Dissolution de l’Assemblée nationale : un choix sans précédent ni équivalent
Autrice : Clotilde Jégousse, journaliste
Relecteur : Vincent Couronne, chercheur associé en droit public au centre de recherches Versailles Institutions Publiques, enseignant en droit européen à Sciences Po Saint-Germain-en-Laye
Le Président de la République dissout l’Assemblée nationale en réaction à une défaite électorale. Une première dans l’histoire de la Cinquième République, et une curiosité sur la scène européenne.
“On était dans un appartement avec une fuite de gaz. Chirac a craqué une allumette pour y voir clair”, écrivait Patrick Devedjian, alors député des Hauts-de-Seine (RPR), à propos de la décision de Jacques Chirac de dissoudre l’Assemblée en 1997.

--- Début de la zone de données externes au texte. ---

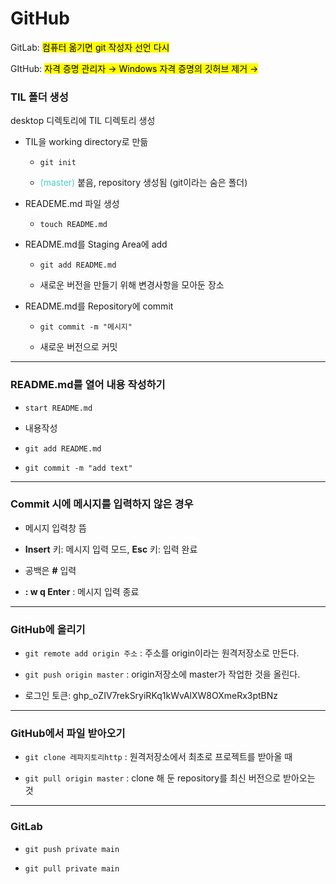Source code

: # GitHub

GitLab: <mark>컴퓨터 옮기면 git 작성자 선언 다시</mark>

GItHub: <mark>자격 증명 관리자 → Windows 자격 증명의 깃허브 제거 → </mark>

### TIL 폴더 생성

desktop 디렉토리에 TIL 디렉토리 생성

- TIL을 working directory로 만듦
  
  - `git init`
  
  - <span style="color:mediumturquoise">(master)</span> 붙음, repository 생성됨 (git이라는 숨은 폴더)

- READEME.md 파일 생성
  
  - `touch README.md`

- README.md를 Staging Area에 add
  
  - `git add README.md`
  
  - 새로운 버전을 만들기 위해 변경사항을 모아둔 장소

- README.md를 Repository에 commit
  
  - `git commit -m "메시지"`
  
  - 새로운 버전으로 커밋

---

### README.md를 열어 내용 작성하기

- `start README.md`

- 내용작성

- `git add README.md`

- `git commit -m "add text"`

---

### Commit 시에 메시지를 입력하지 않은 경우

- 메시지 입력창 뜸

- **Insert** 키: 메시지 입력 모드, **Esc** 키: 입력 완료

- 공백은 **#** 입력

- **: w q Enter** : 메시지 입력 종료

---

### GitHub에 올리기

- `git remote add origin 주소` : 주소를 origin이라는 원격저장소로 만든다.

- `git push origin master` : origin저장소에 master가 작업한 것을 올린다.

- 로그인 토큰: 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

---

### GitHub에서 파일 받아오기

- `git clone 레파지토리http` : 원격저장소에서 최초로 프로젝트를 받아올 때

- `git pull origin master` : clone 해 둔 repository를 최신 버전으로 받아오는 것

---

### GitLab

- `git push private main`

- `git pull private main`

Vingt-sept ans plus tard, c’est au tour d’Emmanuel Macron de jouer avec le feu. Après la défaite cuisante infligée dimanche 9 juin par le Rassemblement National – arrivé en tête des élections européennes avec 31,37% des suffrages contre 14,60% pour la liste de la majorité présidentielle – le chef de l’État a choisi d’invoquer l’article 12 de la Constitution lui permettant de dissoudre la chambre basse, à l’issue de plusieurs mois de conciliabules à l’Élysée. “J’ai décidé de vous redonner le choix de notre avenir parlementaire par le vote”, a-t-il déclaré lors d’une allocution télévisée. Une réaction inédite en France et en Europe.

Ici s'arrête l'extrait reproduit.